- Scalzi, John.
The Last Colony.
New York: Tor, 2007.
ISBN 0-7653-1697-8.
-
This novel concludes the Colonial Union trilogy begun
with the breakthrough
Old
Man's War (April 2005),
for which the author won the John W. Campbell Award for Best New Writer,
and its sequel,
The
Ghost Brigades (August 2006),
which fleshed out the shadowy Special Forces and set the
stage for a looming three-way conflict among the Colonial
Union, the Conclave of more than four hundred alien species,
and the Earth. As this novel begins, John Perry and Jane
Sagan, whom we met in the first two volumes, have completed
their military obligations and, now back in normal human bodies,
have married and settled into new careers on a peaceful
human colony world. They are approached by a Colonial
Defense Forces general with an intriguing proposition: to
become administrators of a new colony, the first to be
formed by settlers from other colony worlds instead of
emigrants from Earth.
As we learnt in The Ghost Brigades, when it
comes to deceit, disinformation, manipulation, and
corruption, the Colonial Union is a worthy successor
to its historical antecedents, the Soviet Union and
the European Union, and
the newly minted administrators quickly discover that
all is not what it appears to be and before long
find themselves in a fine pickle indeed. The story
moves swiftly and plausibly toward a satisfying conclusion
I would never have guessed even twenty pages from the end.

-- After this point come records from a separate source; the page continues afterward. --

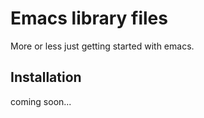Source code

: # Emacs library files

More or less just getting started with emacs.

## Installation
coming soon...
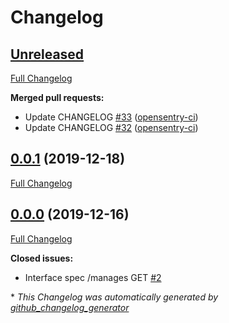 # Changelog

## [Unreleased](https://github.com/OpenSentry/idp/tree/HEAD)

[Full Changelog](https://github.com/OpenSentry/idp/compare/0.0.1...HEAD)

**Merged pull requests:**

- Update CHANGELOG [\#33](https://github.com/OpenSentry/idp/pull/33) ([opensentry-ci](https://github.com/opensentry-ci))
- Update CHANGELOG [\#32](https://github.com/OpenSentry/idp/pull/32) ([opensentry-ci](https://github.com/opensentry-ci))

## [0.0.1](https://github.com/OpenSentry/idp/tree/0.0.1) (2019-12-18)

[Full Changelog](https://github.com/OpenSentry/idp/compare/0.0.0...0.0.1)

## [0.0.0](https://github.com/OpenSentry/idp/tree/0.0.0) (2019-12-16)

[Full Changelog](https://github.com/OpenSentry/idp/compare/29adf8a8d1f7a77617f984a25af01f1820140281...0.0.0)

**Closed issues:**

- Interface spec /manages GET [\#2](https://github.com/OpenSentry/idp/issues/2)



\* *This Changelog was automatically generated by [github_changelog_generator](https://github.com/github-changelog-generator/github-changelog-generator)*
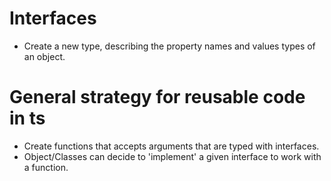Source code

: # Interfaces

- Create a new type, describing the property names and values types of an object.

# General strategy for reusable code in ts

- Create functions that accepts arguments that are typed with interfaces.
- Object/Classes can decide to 'implement' a given interface to work with a function.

In the acknowledgements at the end, the author indicates
that this book concludes the adventures of John Perry
and Jane Sagan and, for the moment, the Colonial Union
universe. He says he may revisit that universe someday,
but at present has no plans to do so. So while we wait
to see where he goes next, here's a neatly wrapped up
and immensely entertaining trilogy to savour. By the way,
both Old
Man's War and
The
Ghost Brigades are now available in
inexpensive mass-market paperback editions. Unlike
The Ghost Brigades, which can stand on
its own without the first novel, you'll really enjoy
this book and understand the characters much more if
you've read the first two volumes before.